◆ **What you need to do**:
From the records below, return every line containing the word "begin".

◆ **Material for this task**:
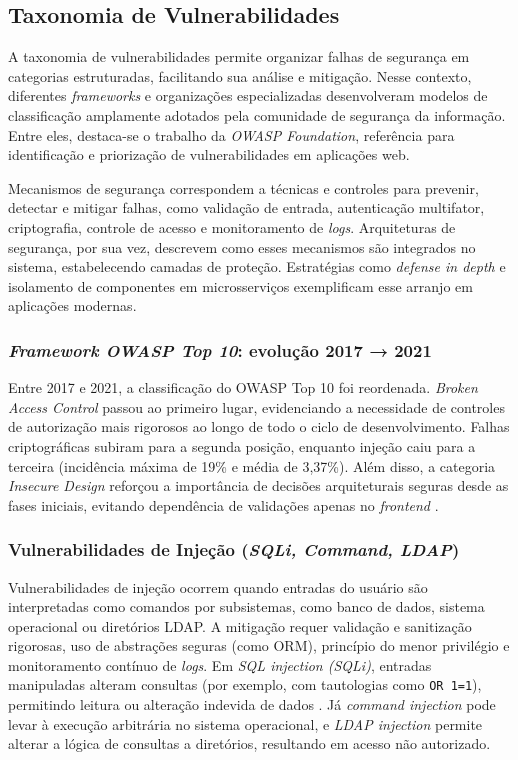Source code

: \subsection{
    Taxonomia de Vulnerabilidades
} \label{sec:taxonomia_vulnerabilidades}


A taxonomia de vulnerabilidades permite organizar falhas de segurança em categorias estruturadas, facilitando sua análise e mitigação. Nesse contexto, diferentes \textit{frameworks} e organizações especializadas desenvolveram modelos de classificação amplamente adotados pela comunidade de segurança da informação. Entre eles, destaca-se o trabalho da \textit{OWASP Foundation}, referência para identificação e priorização de vulnerabilidades em aplicações web. 

Mecanismos de segurança correspondem a técnicas e controles para prevenir, detectar e mitigar falhas, como validação de entrada, autenticação multifator, criptografia, controle de acesso e monitoramento de \textit{logs}. Arquiteturas de segurança, por sua vez, descrevem como esses mecanismos são integrados no sistema, estabelecendo camadas de proteção. Estratégias como \textit{defense in depth} e isolamento de componentes em microsserviços exemplificam esse arranjo em aplicações modernas.

\subsubsection{
    \textit{Framework OWASP Top 10}: evolução 2017 → 2021
}

Entre 2017 e 2021, a classificação do OWASP Top 10 foi reordenada. \textit{Broken Access Control} passou ao primeiro lugar, evidenciando a necessidade de controles de autorização mais rigorosos ao longo de todo o ciclo de desenvolvimento. Falhas criptográficas subiram para a segunda posição, enquanto injeção caiu para a terceira (incidência máxima de 19\% e média de 3,37\%). Além disso, a categoria \textit{Insecure Design} reforçou a importância de decisões arquiteturais seguras desde as fases iniciais, evitando dependência de validações apenas no \textit{frontend} \cite{OWASP2021Top10}.

\subsubsection{
    Vulnerabilidades de Injeção (\textit{SQLi, Command, LDAP})
}

Vulnerabilidades de injeção ocorrem quando entradas do usuário são interpretadas como comandos por subsistemas, como banco de dados, sistema operacional ou diretórios LDAP. A mitigação requer validação e sanitização rigorosas, uso de abstrações seguras (como ORM), princípio do menor privilégio e monitoramento contínuo de \textit{logs}. Em \textit{SQL injection (SQLi)}, entradas manipuladas alteram consultas (por exemplo, com tautologias como \verb|OR 1=1|), permitindo leitura ou alteração indevida de dados \cite{Appelt2014SQLInjectionTesting}. Já \textit{command injection} pode levar à execução arbitrária no sistema operacional, e \textit{LDAP injection} permite alterar a lógica de consultas a diretórios, resultando em acesso não autorizado.

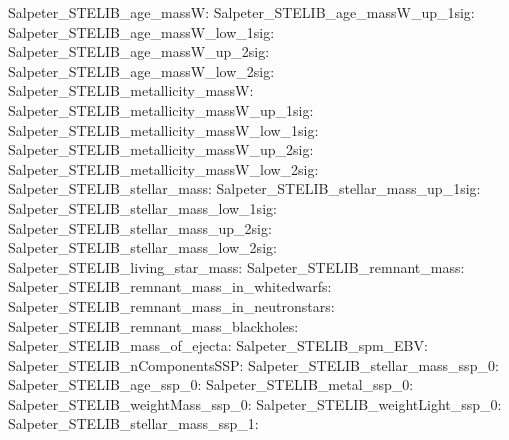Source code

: Salpeter\_STELIB\_age\_massW:  \newline 
Salpeter\_STELIB\_age\_massW\_up\_1sig:  \newline 
Salpeter\_STELIB\_age\_massW\_low\_1sig:  \newline 
Salpeter\_STELIB\_age\_massW\_up\_2sig:  \newline 
Salpeter\_STELIB\_age\_massW\_low\_2sig:  \newline 
Salpeter\_STELIB\_metallicity\_massW:  \newline 
Salpeter\_STELIB\_metallicity\_massW\_up\_1sig:  \newline 
Salpeter\_STELIB\_metallicity\_massW\_low\_1sig:  \newline 
Salpeter\_STELIB\_metallicity\_massW\_up\_2sig:  \newline 
Salpeter\_STELIB\_metallicity\_massW\_low\_2sig:  \newline 
Salpeter\_STELIB\_stellar\_mass:  \newline 
Salpeter\_STELIB\_stellar\_mass\_up\_1sig:  \newline 
Salpeter\_STELIB\_stellar\_mass\_low\_1sig:  \newline 
Salpeter\_STELIB\_stellar\_mass\_up\_2sig:  \newline 
Salpeter\_STELIB\_stellar\_mass\_low\_2sig:  \newline 
Salpeter\_STELIB\_living\_star\_mass:  \newline 
Salpeter\_STELIB\_remnant\_mass:  \newline 
Salpeter\_STELIB\_remnant\_mass\_in\_whitedwarfs:  \newline 
Salpeter\_STELIB\_remnant\_mass\_in\_neutronstars:  \newline 
Salpeter\_STELIB\_remnant\_mass\_blackholes:  \newline 
Salpeter\_STELIB\_mass\_of\_ejecta:  \newline 
Salpeter\_STELIB\_spm\_EBV:  \newline 
Salpeter\_STELIB\_nComponentsSSP:  \newline 
Salpeter\_STELIB\_stellar\_mass\_ssp\_0:  \newline 
Salpeter\_STELIB\_age\_ssp\_0:  \newline 
Salpeter\_STELIB\_metal\_ssp\_0:  \newline 
Salpeter\_STELIB\_weightMass\_ssp\_0:  \newline 
Salpeter\_STELIB\_weightLight\_ssp\_0:  \newline 
Salpeter\_STELIB\_stellar\_mass\_ssp\_1:  \newline 
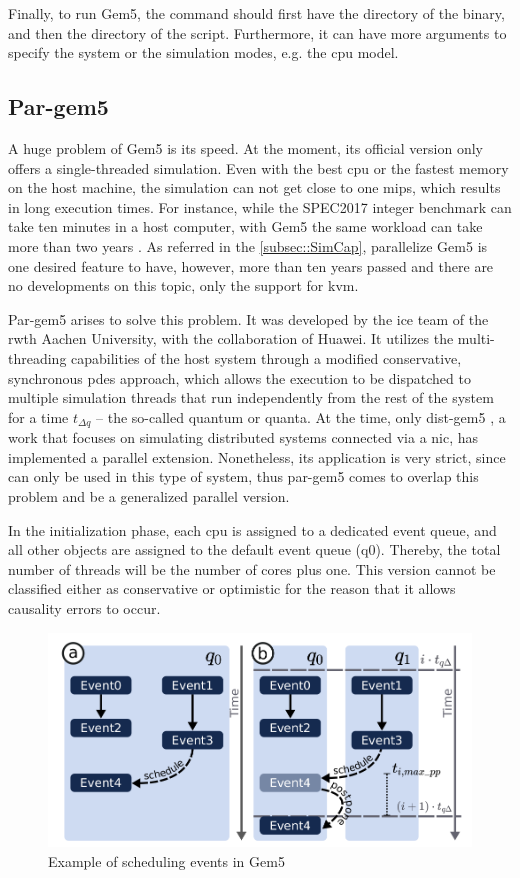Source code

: Finally, to run Gem5, the command should first have the directory of the binary, and then the directory of the script. Furthermore, it can 
have more arguments to specify the system or the simulation modes, e.g. the \gls{cpu} model.

\subsection{Par-gem5}
\label{subsec:pargem5}

A huge problem of Gem5 is its speed. At the moment, its official version only offers a single-threaded simulation. Even with the best 
\gls{cpu} or the fastest memory on the host machine, the simulation can not get close to one \gls{mips}, which results in long execution 
times. For instance, while the SPEC2017 integer benchmark can take ten minutes in a host computer, with Gem5 the same workload can take more 
than two years \cite{pargem5}. As referred in the \autoref{subsec::SimCap}, parallelize Gem5 is one desired feature to have, however, more than 
ten years passed and there are no developments on this topic, only the support for \gls{kvm}. 

Par-gem5 \cite{pargem5} arises to solve this problem. It was developed by the \gls{ice} team of the \gls{rwth} Aachen University, with the 
collaboration of Huawei. It utilizes the multi-threading capabilities of the host system through a modified conservative, synchronous 
\gls{pdes} approach, which allows the execution to be dispatched to multiple simulation threads that run independently from the rest of 
the system for a time $t_{\Delta q}$ – the so-called quantum or quanta. At the time, only dist-gem5 \cite{dist-gem5}, a work that focuses 
on simulating distributed systems connected via a \gls{nic}, has implemented a parallel extension. Nonetheless, its application is very strict, 
since can only be used in this type of system, thus par-gem5 comes to overlap this problem and be a generalized parallel version.

In the initialization phase, each \gls{cpu} is assigned to a dedicated event queue, and all other objects are assigned to the default event 
queue (q0). Thereby, the total number of threads will be the number of cores plus one. This version cannot be classified either as conservative 
or optimistic for the reason that it allows causality errors to occur.

\begin{figure}[H]
	\centering
 	\includegraphics[width=0.7\linewidth]{Images/SchedulingEventGem5.png}
 	\caption{Example of scheduling events in Gem5 \cite{pargem5}}
	 \label{fig_SchedulingEventGem5}
\end{figure}

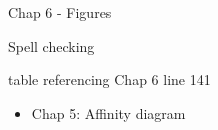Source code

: \documentclass{report}
\begin{document}
\begin{itemise}   
\item  Chap 6 - Figures
\item  Spell checking
\item \item table referencing Chap 6 line 141

\end{itemise}


\begin{itemize}
  \item Chap 5: Affinity diagram
\end{itemize}
\end{document}
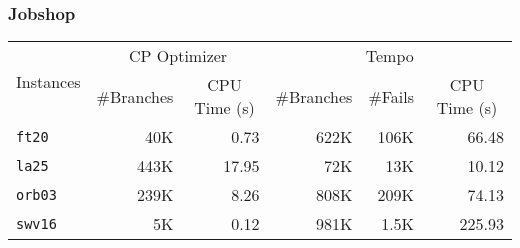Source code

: \begin{frame}
\frametitle{Jobshop}


\vfill

\begin{center}
\begin{footnotesize}

\begin{tabular}{lrrrrr}
\toprule
\multirow{2}{*}{Instances}&  \multicolumn{2}{c}{CP Optimizer} & \multicolumn{3}{c}{Tempo}\\
\cmidrule(rr){2-3}\cmidrule(rr){4-6}
& \multicolumn{1}{c}{\#Branches} & \multicolumn{1}{c}{CPU Time (s)} & \multicolumn{1}{c}{\#Branches} & \multicolumn{1}{c}{\#Fails} & \multicolumn{1}{c}{CPU Time (s)} \\
\midrule

\texttt{ft20} & 40K & \cellcolor{green!50}0.73 & 622K & 106K & \cellcolor{red!50}66.48\\
\texttt{la25} & 443K & \cellcolor{red!50}17.95 & 72K & 13K & \cellcolor{green!50}10.12\\
\texttt{orb03} & 239K & \cellcolor{green!50}8.26 & 808K & 209K & \cellcolor{red!50}74.13\\
\texttt{swv16} & 5K & \cellcolor{green!50}0.12 & 981K & 1.5K & \cellcolor{red!50}225.93\\
\bottomrule
\end{tabular}



\end{footnotesize}
\end{center}


\end{frame}
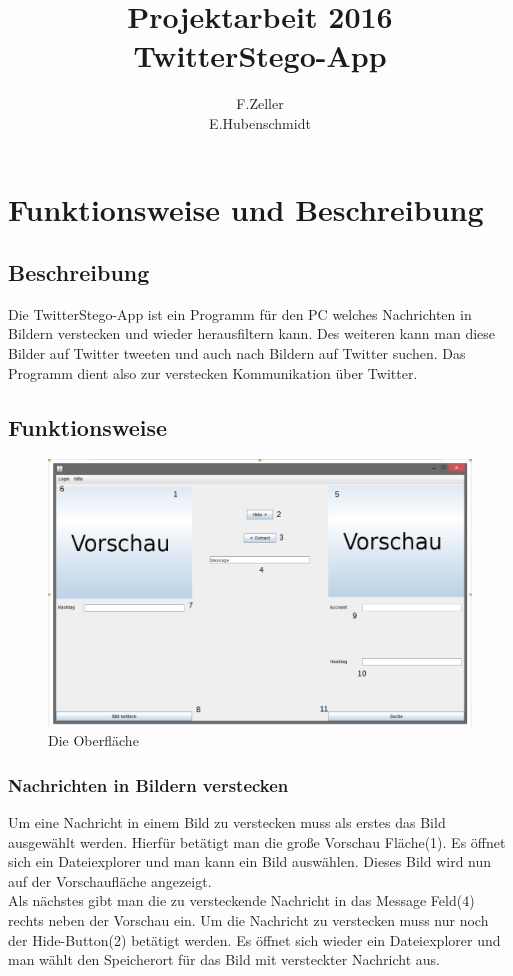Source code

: \documentclass[11pt]{article}
\begin{document}

\title{Projektarbeit 2016\\TwitterStego-App}
\author{F.Zeller\\E.Hubenschmidt}
\maketitle
\newpage

\tableofcontents
\newpage

\section{Funktionsweise und Beschreibung}

\subsection{Beschreibung}
Die TwitterStego-App ist ein Programm für den PC welches Nachrichten in Bildern verstecken und wieder herausfiltern kann. Des weiteren kann man diese Bilder auf Twitter tweeten und auch nach Bildern auf Twitter suchen. Das Programm dient also zur verstecken Kommunikation über Twitter.

\subsection{Funktionsweise}

\begin{figure}[hbtp]
\centering
\includegraphics[scale=0.4]{GuiBeschriftet.PNG}
\caption{Die Oberfläche}
\end{figure}


\subsubsection{Nachrichten in Bildern verstecken}
Um eine Nachricht in einem Bild zu verstecken muss als erstes das Bild ausgewählt werden. Hierfür betätigt man die große Vorschau Fläche(1). Es öffnet sich ein Dateiexplorer und man kann ein Bild auswählen. Dieses Bild wird nun auf der Vorschaufläche angezeigt. 
\\
Als nächstes gibt man die zu versteckende Nachricht in das Message Feld(4) rechts neben der Vorschau ein. Um die Nachricht zu verstecken muss nur noch der Hide-Button(2) betätigt werden. Es öffnet sich wieder ein Dateiexplorer und man wählt den Speicherort für das Bild mit versteckter Nachricht aus.
\end{document}
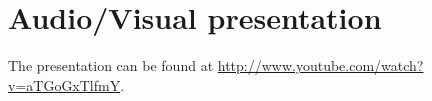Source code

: \section{Audio/Visual presentation}
The presentation can be found at \url{http://www.youtube.com/watch?v=aTGoGxTlfmY}.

◆ **Answer**:
\begin{figure}[H]
\begin{document}
\begin{itemise}   
\begin{itemize}
: \begin{frame}
\begin{center}
\begin{footnotesize}
\begin{tabular}{lrrrrr}
\begin{document}
\begin{figure}[hbtp]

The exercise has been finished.